The Importance of Interviews

Monday, January 5, 2015

In November I had the privilege of interviewing a Japanese American couple who were incarcerated (separately) by the U.S. government during World War II. I wanted to write about it then but was waiting for permission to use a photograph of Chiyo’s family taken by a Time Life photographer at the Heart Mountain War Relocation Center. Unfortunately, I never received a response to my e-mail. So the photograph at the head of this post shows a family I don’t know and is included merely for ambiance.
As I researched my middle-grade historical novel about the Japanese American incarceration, I read a number of memoirs and spoke very briefly with one or two people who had been in the camps, but I did not have the opportunity to interview anyone in depth. Then, while we were on a research trip actually visiting the sites in my book, our local newspaper published an article about a Korean War veteran who was willing to serve his country even though he had been incarcerated as a teenager. Friends helped me connect with him, and I discovered that Ken’s wife had also been incarcerated, but in a different camp. (They met after their release.)
I talked to Ken for a short time but spent most of the day with Chiyo.
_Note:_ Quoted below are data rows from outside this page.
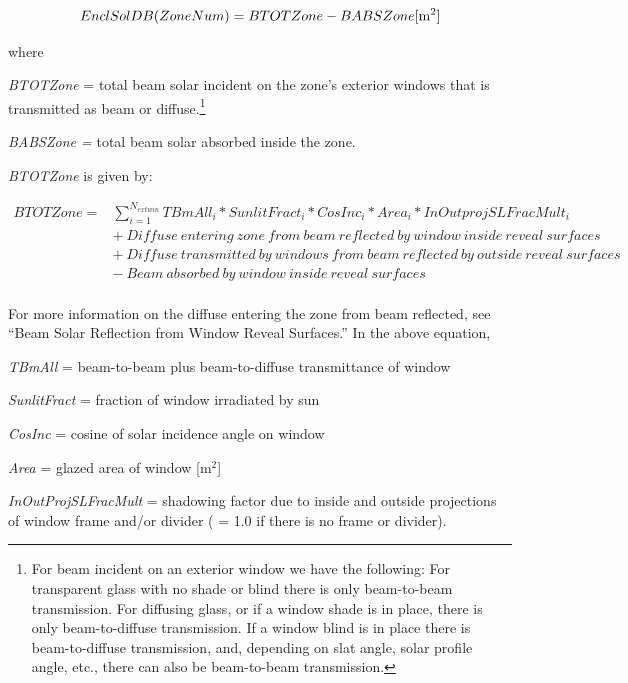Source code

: \begin{equation}
EnclSolDB(ZoneNum) = BTOTZone - BABSZone{\rm{    [}}{{\rm{m}}^{\rm{2}}}]
\end{equation}

where

\emph{BTOTZone} = total beam solar incident on the zone's exterior windows that is transmitted as beam or diffuse.\footnote{For beam incident on an exterior window we have the following: For transparent glass with no shade or blind there is only beam-to-beam transmission. For diffusing glass, or if a window shade is in place, there is only beam-to-diffuse transmission. If a window blind is in place there is beam-to-diffuse transmission, and, depending on slat angle, solar profile angle, etc., there can also be beam-to-beam transmission.}

\emph{BABSZone =} total beam solar absorbed inside the zone.

\emph{BTOTZone} is given by:

\begin{equation}
\begin{array}{rl}
BTOTZone = & \sum\limits_{i = 1}^{{N_{extwin}}} {TBmAl{l_i}*SunlitFrac{t_i}*CosIn{c_i}*Are{a_i}*InOutprojSLFracMul{t_i}} \\
           & +~Diffuse~entering~zone~from~beam~reflected~by~window~inside~reveal~surfaces \\
           & +~Diffuse~transmitted~by~windows~from~beam~reflected~by~outside~reveal~surfaces \\
           & -~Beam~absorbed~by~window~inside~reveal~surfaces \\
\end{array}
\end{equation}

For more information on the diffuse entering the zone from beam reflected, see ``Beam Solar Reflection from Window Reveal Surfaces.''  In the above equation,

\emph{TBmAll} = beam-to-beam plus beam-to-diffuse transmittance of window

\emph{SunlitFract} = fraction of window irradiated by sun

\emph{CosInc} = cosine of solar incidence angle on window

\emph{Area} = glazed area of window {[}m\(^{2}\){]}

\emph{InOutProjSLFracMult} = shadowing factor due to inside and outside projections of window frame and/or divider ( = 1.0 if there is no frame or divider).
In the book, my protagonist is incarcerated at Topaz in Utah. Ken was at Gila River in Arizona, and Chiyo was at Heart Mountain in Wyoming. But even though the settings were different, the experiences were similar. Well, not completely. As with anything, personality colors experience.

Ken’s passion was cars, and the only vehicles at Gila River were the trucks owned by the administration. He was in high school but didn’t get involved in sports or other activities. So except for the summer he spent riding around with the garbage men, he felt that his stay at Gila River was wasted time.
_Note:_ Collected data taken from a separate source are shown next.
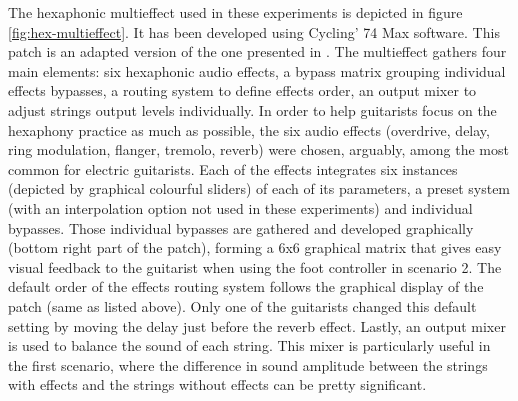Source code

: \documentclass{article}
\begin{document}
The hexaphonic multieffect used in these experiments is depicted in figure \ref{fig:hex-multieffect}. It has been developed using Cycling' 74 Max software. This patch is an adapted version of the one presented in \cite{Reboursiere2020_Puzzle_eng}. The multieffect gathers four main elements: six hexaphonic audio effects, a bypass matrix grouping individual effects bypasses, a routing system to define effects order, an output mixer to adjust strings  output levels individually. 
In order to help guitarists focus on the hexaphony practice as much as possible, the six audio effects (overdrive, delay, ring modulation, flanger, tremolo, reverb) were chosen, arguably, among the most common for electric guitarists. Each of the effects integrates six instances (depicted by graphical colourful sliders) of each of its parameters, a preset system (with an interpolation option not used in these experiments) and individual bypasses. 
Those individual bypasses are gathered and developed graphically (bottom right part of the patch), forming a 6x6 graphical matrix that gives easy visual feedback to the guitarist when using the foot controller in scenario 2. 
The default order of the effects routing system follows the graphical display of the patch (same as listed above). Only one of the guitarists changed this default setting by moving the delay just before the reverb effect. 
Lastly, an output mixer is used to balance the sound of each string. This mixer is particularly useful in the first scenario, where the difference in sound amplitude between the strings with effects and the strings without effects can be pretty significant.
\end{document}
Chiyo had a different experience. She has an outgoing personality and enjoyed the dances and other activities at Heart Mountain. She also loved ice-skating, and Heart Mountain had long winters. So Chiyo enjoyed her time there.
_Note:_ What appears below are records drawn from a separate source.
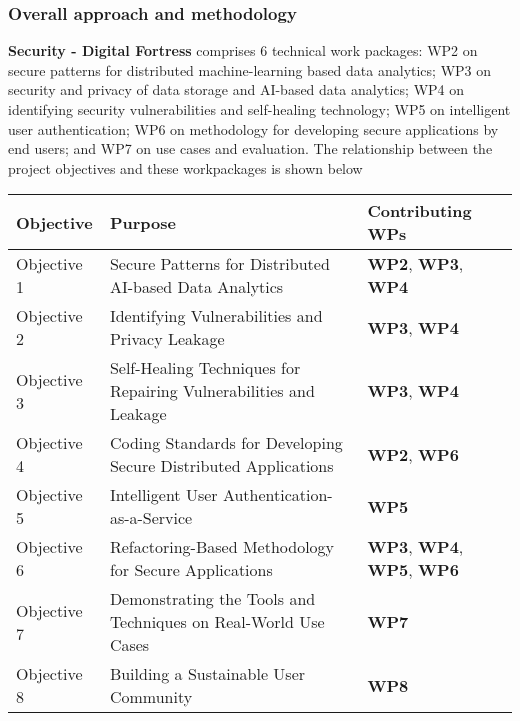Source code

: \documentclass[a4paper,11pt]{article}
\newcommand{\project}[1]{\textbf{#1}\xspace}
\newcommand{\SECURITY}{\project{Security - Digital Fortress}}
\newcommand{\TheProject}{\SECURITY}
\begin{document}
\subsubsection{Overall approach and methodology}


\TheProject{} comprises 6 technical work packages: WP2 on secure patterns for distributed machine-learning based data analytics; WP3 on security and privacy of data storage and AI-based data analytics; WP4 on identifying security vulnerabilities and self-healing technology; WP5 on intelligent user authentication; WP6 on methodology for developing secure applications by end users; and WP7 on use cases and evaluation. The relationship between the project objectives and these workpackages is shown below

\vspace{-8pt}
\begin{center}
\begin{tabular}{|l|l|l|}\hline
\textbf{Objective} & \textbf{Purpose} & \textbf{Contributing WPs} \\\hline \hline
Objective 1 & Secure Patterns for Distributed AI-based Data Analytics & \textbf{WP2}, \textbf{WP3}, \textbf{WP4} \\\hline
Objective 2 & Identifying Vulnerabilities and Privacy Leakage & \textbf{WP3}, \textbf{WP4} \\\hline
Objective 3 & Self-Healing Techniques for Repairing Vulnerabilities and Leakage & \textbf{WP3}, \textbf{WP4} \\\hline
Objective 4 & Coding Standards for Developing Secure Distributed Applications & \textbf{WP2}, \textbf{WP6} \\\hline
Objective 5 & Intelligent User Authentication-as-a-Service & \textbf{WP5} \\\hline
Objective 6 & Refactoring-Based Methodology for Secure Applications & \textbf{WP3}, \textbf{WP4}, \textbf{WP5}, \textbf{WP6} \\\hline
Objective 7 & Demonstrating the Tools and Techniques on Real-World Use Cases & \textbf{WP7}\\\hline
Objective 8 & Building a Sustainable User Community & \textbf{WP8}\\\hline
\end{tabular}
\end{center}
\end{document}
In many ways, the interview simply confirmed what I had already learned from other sources. But it was invaluable because it gave me a stronger sense of the people involved. Not that I didn’t get some of that from the memoirs I read, but there is nothing like sitting across from a living person and listening to his or her stories.
It isn’t always possible for a writer to interview people who have been through the events depicted in a historical novel, especially if everyone is long dead. But if you have the opportunity, take it.
Because your story will be better if you do.

The photograph at the head of this post shows the Shikano family and was taken at the Central Utah War Relocation Center (Topaz) on January 3, 1945. Charles E. Mace took the picture as part of his official duties as an employee of the United States government. Because it is a government document, the photo is in the public domain.